** Dataset records follows **

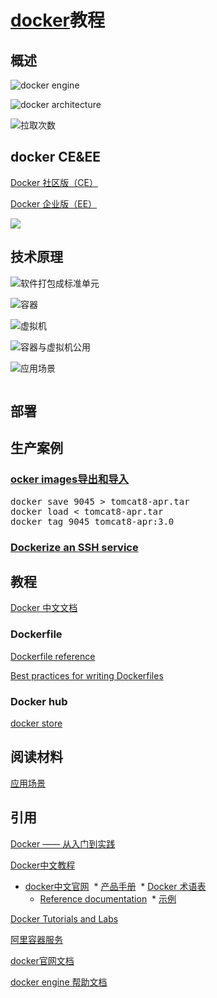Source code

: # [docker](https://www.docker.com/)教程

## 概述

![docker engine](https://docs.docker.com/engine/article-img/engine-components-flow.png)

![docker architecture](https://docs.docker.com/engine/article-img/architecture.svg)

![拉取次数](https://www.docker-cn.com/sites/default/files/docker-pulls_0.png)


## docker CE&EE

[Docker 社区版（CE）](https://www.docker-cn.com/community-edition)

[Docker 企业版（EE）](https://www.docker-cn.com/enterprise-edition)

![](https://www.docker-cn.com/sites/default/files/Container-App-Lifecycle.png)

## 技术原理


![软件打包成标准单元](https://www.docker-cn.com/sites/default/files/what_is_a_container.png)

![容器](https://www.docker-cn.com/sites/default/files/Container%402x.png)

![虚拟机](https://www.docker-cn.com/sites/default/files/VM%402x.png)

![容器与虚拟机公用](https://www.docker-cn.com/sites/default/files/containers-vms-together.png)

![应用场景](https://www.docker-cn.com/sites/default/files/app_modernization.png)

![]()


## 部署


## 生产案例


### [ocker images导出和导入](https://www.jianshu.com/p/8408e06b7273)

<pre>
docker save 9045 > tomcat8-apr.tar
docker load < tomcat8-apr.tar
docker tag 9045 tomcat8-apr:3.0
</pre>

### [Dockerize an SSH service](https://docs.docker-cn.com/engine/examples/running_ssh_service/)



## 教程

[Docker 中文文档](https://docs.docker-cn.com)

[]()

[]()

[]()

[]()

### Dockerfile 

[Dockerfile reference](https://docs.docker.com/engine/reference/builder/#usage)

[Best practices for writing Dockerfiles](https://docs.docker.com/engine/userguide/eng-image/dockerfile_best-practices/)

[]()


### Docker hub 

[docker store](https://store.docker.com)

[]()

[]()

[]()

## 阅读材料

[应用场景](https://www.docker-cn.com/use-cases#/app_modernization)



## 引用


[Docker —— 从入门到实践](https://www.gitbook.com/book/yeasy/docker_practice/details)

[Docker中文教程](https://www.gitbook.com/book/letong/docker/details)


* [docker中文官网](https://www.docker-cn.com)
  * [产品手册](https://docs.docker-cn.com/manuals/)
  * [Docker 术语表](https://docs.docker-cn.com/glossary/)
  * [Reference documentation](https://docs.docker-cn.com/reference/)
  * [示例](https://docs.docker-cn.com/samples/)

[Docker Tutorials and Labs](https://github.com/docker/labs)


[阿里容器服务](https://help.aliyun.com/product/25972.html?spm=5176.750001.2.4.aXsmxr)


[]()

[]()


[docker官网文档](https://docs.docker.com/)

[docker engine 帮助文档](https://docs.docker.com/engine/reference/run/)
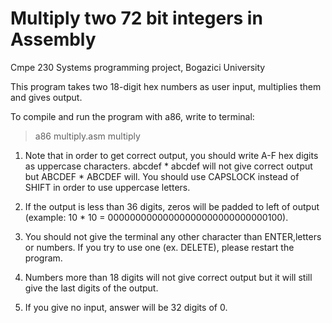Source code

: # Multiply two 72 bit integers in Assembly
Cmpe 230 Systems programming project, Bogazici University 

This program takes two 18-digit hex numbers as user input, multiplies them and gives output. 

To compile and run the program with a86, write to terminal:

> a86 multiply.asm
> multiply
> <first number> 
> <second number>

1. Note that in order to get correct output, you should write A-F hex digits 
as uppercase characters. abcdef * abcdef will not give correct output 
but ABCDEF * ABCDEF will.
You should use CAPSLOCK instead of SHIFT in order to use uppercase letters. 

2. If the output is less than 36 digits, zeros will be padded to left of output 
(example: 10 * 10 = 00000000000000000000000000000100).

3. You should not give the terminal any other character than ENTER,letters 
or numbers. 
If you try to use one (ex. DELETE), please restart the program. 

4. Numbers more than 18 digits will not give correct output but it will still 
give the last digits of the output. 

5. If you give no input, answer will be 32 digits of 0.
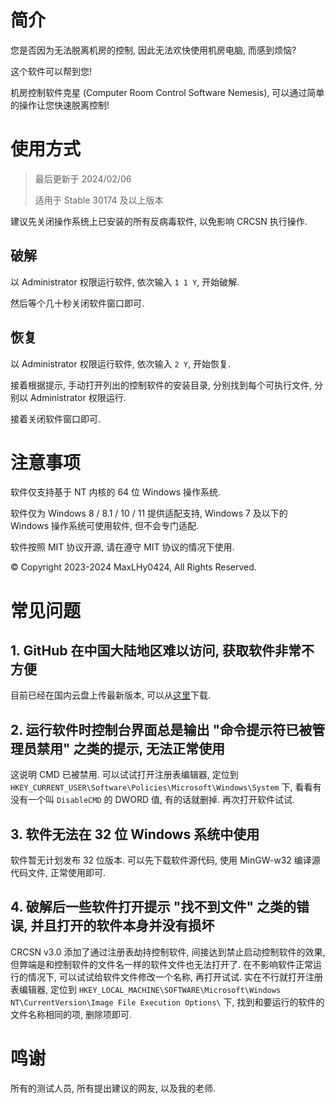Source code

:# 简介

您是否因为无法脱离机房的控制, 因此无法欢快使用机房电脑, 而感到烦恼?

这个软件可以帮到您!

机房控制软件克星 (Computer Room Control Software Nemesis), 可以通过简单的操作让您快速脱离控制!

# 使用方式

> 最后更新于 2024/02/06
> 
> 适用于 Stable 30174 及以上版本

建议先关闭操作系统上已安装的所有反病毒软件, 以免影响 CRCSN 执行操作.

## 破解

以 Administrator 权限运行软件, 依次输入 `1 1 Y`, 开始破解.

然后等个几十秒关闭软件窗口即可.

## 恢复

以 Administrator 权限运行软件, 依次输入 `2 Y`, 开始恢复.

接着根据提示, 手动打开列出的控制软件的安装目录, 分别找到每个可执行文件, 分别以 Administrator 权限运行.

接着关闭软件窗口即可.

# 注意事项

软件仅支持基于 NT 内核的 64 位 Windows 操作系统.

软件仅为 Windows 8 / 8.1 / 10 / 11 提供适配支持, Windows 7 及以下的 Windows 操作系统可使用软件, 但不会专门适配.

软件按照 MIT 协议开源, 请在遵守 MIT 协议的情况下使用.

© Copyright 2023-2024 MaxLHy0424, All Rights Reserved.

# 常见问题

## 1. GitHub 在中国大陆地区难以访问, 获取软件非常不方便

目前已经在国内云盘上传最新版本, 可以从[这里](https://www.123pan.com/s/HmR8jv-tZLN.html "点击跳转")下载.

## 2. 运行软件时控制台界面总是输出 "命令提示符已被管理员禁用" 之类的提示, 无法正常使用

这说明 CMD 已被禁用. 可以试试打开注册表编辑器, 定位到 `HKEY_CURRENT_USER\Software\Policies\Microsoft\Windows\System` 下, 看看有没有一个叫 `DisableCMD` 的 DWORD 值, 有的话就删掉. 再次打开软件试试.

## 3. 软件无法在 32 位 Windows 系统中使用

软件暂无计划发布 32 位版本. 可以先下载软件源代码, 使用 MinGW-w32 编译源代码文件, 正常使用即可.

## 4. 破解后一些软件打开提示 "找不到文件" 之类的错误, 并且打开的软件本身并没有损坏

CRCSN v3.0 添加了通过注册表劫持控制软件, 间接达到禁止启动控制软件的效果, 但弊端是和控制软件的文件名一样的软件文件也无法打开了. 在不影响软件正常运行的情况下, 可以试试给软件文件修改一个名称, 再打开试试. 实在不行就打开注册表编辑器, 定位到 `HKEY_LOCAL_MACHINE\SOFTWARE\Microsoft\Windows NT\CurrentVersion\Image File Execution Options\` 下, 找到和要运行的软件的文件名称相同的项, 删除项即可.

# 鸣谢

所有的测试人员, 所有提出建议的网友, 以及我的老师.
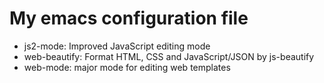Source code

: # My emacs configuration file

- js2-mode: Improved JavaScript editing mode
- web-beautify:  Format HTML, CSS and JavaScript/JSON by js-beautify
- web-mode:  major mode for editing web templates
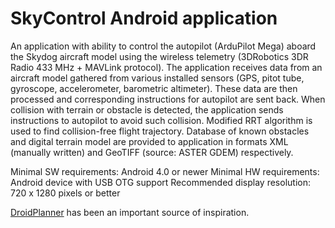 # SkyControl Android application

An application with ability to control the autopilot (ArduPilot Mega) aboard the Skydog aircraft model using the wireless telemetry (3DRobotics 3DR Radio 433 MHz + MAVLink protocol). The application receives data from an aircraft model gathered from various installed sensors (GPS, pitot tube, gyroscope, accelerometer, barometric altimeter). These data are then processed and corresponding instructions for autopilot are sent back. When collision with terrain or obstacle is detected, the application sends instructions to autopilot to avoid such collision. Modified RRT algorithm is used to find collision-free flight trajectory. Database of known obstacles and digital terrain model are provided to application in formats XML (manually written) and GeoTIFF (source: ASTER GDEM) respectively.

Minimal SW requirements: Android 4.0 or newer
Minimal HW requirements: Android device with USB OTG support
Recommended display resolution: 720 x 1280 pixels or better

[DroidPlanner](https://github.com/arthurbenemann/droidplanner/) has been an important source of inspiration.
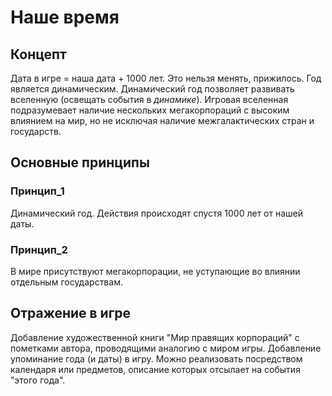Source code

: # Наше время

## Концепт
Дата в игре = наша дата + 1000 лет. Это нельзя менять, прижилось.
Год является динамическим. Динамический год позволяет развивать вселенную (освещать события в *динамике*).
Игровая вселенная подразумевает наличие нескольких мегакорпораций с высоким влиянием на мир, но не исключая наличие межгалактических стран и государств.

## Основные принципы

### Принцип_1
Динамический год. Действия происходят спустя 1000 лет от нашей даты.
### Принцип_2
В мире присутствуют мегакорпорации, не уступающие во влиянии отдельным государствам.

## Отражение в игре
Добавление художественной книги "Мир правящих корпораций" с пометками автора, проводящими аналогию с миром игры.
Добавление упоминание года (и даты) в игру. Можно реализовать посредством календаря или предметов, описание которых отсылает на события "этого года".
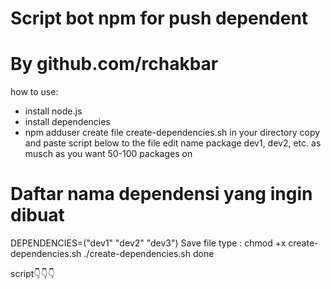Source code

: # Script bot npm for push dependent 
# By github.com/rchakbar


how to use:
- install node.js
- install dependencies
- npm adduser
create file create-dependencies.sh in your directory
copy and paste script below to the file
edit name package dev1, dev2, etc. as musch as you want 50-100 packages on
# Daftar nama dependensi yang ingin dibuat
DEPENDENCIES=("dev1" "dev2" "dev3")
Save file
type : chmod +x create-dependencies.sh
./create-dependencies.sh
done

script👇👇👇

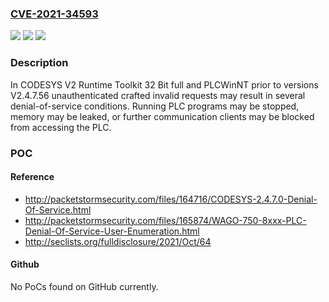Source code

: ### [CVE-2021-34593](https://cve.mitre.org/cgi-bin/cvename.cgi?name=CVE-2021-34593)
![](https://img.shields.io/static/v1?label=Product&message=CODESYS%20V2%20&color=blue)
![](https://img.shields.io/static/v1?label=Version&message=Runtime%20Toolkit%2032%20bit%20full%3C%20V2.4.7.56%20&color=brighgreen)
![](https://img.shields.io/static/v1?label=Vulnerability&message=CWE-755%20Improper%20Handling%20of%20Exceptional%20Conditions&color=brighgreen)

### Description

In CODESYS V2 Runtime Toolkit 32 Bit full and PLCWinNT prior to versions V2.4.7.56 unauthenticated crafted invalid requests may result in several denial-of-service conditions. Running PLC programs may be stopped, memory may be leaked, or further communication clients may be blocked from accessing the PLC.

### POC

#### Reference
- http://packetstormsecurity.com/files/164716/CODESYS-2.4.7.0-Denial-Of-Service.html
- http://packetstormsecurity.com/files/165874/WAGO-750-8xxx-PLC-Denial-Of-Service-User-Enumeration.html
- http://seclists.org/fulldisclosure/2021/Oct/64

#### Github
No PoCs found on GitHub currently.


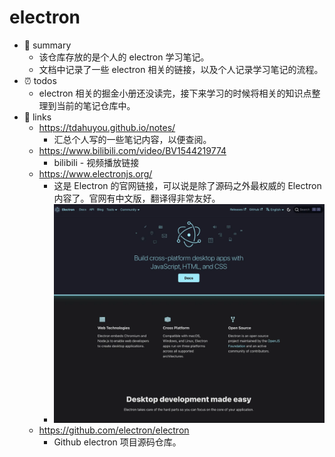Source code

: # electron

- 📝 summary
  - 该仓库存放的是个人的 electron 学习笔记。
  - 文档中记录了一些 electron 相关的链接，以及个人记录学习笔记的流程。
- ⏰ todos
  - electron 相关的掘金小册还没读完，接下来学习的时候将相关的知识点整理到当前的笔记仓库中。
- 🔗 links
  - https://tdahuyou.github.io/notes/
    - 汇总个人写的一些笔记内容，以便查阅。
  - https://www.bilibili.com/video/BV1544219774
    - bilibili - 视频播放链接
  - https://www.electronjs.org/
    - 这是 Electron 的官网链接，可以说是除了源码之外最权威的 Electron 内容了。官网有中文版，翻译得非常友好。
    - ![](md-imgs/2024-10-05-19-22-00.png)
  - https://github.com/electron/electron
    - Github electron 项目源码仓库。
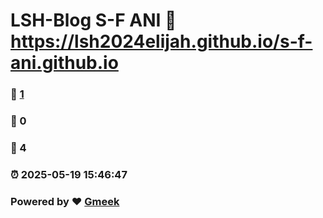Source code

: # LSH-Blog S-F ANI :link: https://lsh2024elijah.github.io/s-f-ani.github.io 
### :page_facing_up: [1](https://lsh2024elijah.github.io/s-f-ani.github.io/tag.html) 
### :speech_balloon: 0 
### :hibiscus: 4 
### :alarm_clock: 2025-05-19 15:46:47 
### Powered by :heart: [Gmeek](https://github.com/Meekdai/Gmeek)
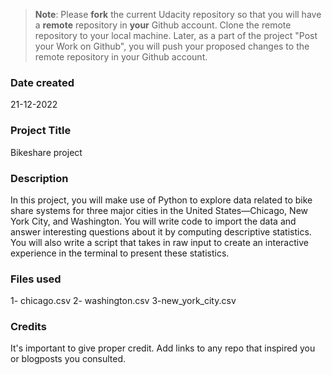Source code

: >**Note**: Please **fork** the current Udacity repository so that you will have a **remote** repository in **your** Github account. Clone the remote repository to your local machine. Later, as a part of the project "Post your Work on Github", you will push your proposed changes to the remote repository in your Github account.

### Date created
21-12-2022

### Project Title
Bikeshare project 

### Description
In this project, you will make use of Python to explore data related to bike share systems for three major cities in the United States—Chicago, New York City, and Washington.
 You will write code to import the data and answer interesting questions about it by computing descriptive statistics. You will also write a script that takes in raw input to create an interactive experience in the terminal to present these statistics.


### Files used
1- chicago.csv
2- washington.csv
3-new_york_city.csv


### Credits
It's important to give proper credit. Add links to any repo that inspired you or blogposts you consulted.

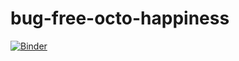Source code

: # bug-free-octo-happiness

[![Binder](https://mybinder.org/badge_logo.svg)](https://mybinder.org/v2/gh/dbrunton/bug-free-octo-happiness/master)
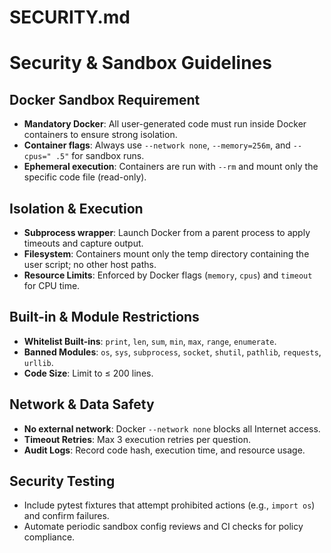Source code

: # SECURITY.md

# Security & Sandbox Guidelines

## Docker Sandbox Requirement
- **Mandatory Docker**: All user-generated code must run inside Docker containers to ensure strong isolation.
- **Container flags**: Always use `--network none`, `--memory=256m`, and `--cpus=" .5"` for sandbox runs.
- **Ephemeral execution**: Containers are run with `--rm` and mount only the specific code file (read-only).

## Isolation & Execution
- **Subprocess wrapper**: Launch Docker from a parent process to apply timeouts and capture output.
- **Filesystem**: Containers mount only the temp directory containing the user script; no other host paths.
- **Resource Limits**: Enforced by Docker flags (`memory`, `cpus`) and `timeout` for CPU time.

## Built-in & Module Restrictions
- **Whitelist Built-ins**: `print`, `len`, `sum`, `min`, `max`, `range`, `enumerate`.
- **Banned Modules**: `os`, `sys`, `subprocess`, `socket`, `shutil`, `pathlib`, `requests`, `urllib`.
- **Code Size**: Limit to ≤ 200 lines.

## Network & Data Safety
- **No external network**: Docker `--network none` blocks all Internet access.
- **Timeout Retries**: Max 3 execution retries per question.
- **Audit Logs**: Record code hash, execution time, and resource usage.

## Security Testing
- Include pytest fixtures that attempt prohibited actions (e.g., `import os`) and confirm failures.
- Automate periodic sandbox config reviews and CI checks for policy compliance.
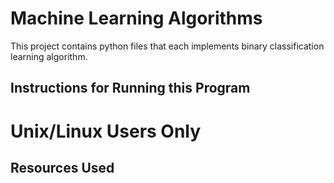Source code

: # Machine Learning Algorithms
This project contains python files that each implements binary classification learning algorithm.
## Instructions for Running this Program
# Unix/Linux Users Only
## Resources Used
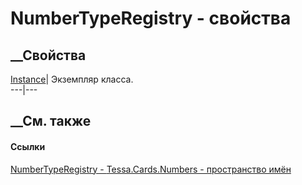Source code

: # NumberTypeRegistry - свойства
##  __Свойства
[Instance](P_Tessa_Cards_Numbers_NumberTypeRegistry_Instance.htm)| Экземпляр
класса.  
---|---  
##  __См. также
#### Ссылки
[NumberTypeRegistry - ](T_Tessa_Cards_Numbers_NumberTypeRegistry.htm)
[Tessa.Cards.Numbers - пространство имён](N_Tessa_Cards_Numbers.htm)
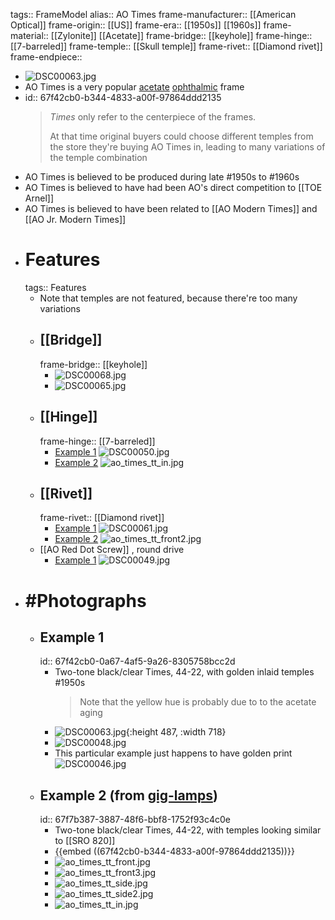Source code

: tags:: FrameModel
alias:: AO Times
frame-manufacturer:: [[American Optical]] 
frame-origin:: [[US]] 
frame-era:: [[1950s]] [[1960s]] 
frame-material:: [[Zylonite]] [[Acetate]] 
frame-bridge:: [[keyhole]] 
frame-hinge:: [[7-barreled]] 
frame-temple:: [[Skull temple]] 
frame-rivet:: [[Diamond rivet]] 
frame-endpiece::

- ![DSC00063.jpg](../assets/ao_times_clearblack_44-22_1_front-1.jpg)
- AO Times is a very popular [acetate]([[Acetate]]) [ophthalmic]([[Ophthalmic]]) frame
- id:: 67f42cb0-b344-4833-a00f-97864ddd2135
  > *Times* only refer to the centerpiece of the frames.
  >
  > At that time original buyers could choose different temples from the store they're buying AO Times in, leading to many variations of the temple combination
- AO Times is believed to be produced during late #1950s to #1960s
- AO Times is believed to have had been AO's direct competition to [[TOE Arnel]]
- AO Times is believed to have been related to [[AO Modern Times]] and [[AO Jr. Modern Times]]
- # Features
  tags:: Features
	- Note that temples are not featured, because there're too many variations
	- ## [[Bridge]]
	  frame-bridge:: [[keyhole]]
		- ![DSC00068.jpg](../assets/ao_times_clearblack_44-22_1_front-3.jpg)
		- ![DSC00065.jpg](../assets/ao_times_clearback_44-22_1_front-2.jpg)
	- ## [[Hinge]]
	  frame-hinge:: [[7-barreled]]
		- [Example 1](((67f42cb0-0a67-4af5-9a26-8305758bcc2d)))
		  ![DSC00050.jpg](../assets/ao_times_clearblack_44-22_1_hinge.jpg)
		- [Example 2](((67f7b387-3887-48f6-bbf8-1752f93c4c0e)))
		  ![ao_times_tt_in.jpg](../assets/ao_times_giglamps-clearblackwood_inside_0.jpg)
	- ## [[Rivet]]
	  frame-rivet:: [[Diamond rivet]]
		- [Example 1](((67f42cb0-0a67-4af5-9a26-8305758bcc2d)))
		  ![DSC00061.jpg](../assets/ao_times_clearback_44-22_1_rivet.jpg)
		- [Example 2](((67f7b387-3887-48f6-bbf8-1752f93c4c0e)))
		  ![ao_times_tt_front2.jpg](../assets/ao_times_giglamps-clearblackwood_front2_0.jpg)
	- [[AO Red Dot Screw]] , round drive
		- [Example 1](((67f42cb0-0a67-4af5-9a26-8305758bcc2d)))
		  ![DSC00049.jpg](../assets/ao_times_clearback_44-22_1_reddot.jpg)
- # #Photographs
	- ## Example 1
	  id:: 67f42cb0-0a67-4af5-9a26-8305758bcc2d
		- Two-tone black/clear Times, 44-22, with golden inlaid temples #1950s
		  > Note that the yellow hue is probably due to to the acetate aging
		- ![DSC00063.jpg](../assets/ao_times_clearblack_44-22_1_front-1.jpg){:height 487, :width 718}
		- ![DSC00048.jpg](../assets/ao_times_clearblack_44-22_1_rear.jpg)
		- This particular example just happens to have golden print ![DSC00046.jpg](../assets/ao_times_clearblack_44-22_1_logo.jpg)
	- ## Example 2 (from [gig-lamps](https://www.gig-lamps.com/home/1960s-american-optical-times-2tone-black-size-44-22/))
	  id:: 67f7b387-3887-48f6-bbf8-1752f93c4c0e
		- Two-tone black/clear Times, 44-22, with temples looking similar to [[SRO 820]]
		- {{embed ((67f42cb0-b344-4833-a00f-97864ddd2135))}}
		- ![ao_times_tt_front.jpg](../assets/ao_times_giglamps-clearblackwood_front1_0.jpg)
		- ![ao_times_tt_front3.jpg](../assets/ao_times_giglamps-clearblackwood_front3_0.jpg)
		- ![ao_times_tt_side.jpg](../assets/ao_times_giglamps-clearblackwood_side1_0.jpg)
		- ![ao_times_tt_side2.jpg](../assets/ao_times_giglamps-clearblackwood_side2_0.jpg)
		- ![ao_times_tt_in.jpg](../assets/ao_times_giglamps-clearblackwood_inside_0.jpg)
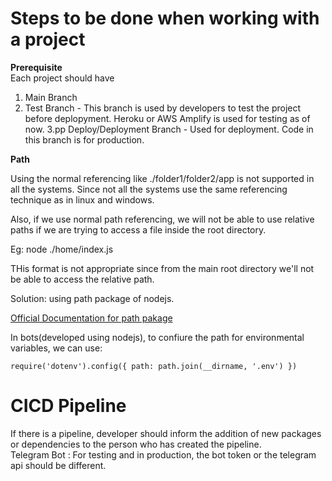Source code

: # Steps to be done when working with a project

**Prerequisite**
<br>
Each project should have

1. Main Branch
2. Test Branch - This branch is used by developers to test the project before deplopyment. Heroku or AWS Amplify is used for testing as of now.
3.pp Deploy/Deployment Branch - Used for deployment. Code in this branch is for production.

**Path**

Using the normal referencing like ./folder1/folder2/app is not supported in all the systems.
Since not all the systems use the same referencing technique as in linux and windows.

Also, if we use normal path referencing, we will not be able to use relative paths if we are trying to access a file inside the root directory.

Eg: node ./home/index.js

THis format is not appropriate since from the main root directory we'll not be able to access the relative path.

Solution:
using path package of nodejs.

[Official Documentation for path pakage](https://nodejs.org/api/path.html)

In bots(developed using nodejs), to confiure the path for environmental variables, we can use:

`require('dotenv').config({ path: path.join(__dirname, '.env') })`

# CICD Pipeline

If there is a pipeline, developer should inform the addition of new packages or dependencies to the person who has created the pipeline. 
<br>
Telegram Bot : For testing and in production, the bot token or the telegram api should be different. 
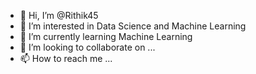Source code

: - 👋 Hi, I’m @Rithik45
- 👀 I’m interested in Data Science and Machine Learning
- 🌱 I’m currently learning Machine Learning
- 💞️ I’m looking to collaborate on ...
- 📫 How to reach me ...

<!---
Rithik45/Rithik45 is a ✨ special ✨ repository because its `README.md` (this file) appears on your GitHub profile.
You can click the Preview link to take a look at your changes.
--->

** End of Dataset records **

## Assigned task
From the material above, give again exactly the lines from the one that contains "with a project" through the one that contains "Hi, I’m @Rithik45", and leave out the pictures.

## Result of the exercise
: # Steps to be done when working with a project

**Prerequisite**
<br>
Each project should have

1. Main Branch
2. Test Branch - This branch is used by developers to test the project before deplopyment. Heroku or AWS Amplify is used for testing as of now.
3.pp Deploy/Deployment Branch - Used for deployment. Code in this branch is for production.

**Path**

Using the normal referencing like ./folder1/folder2/app is not supported in all the systems.
Since not all the systems use the same referencing technique as in linux and windows.

Also, if we use normal path referencing, we will not be able to use relative paths if we are trying to access a file inside the root directory.

Eg: node ./home/index.js

THis format is not appropriate since from the main root directory we'll not be able to access the relative path.

Solution:
using path package of nodejs.

[Official Documentation for path pakage](https://nodejs.org/api/path.html)

In bots(developed using nodejs), to confiure the path for environmental variables, we can use:

`require('dotenv').config({ path: path.join(__dirname, '.env') })`

# CICD Pipeline

If there is a pipeline, developer should inform the addition of new packages or dependencies to the person who has created the pipeline. 
<br>
Telegram Bot : For testing and in production, the bot token or the telegram api should be different. 
Source code

: - 👋 Hi, I’m @Rithik45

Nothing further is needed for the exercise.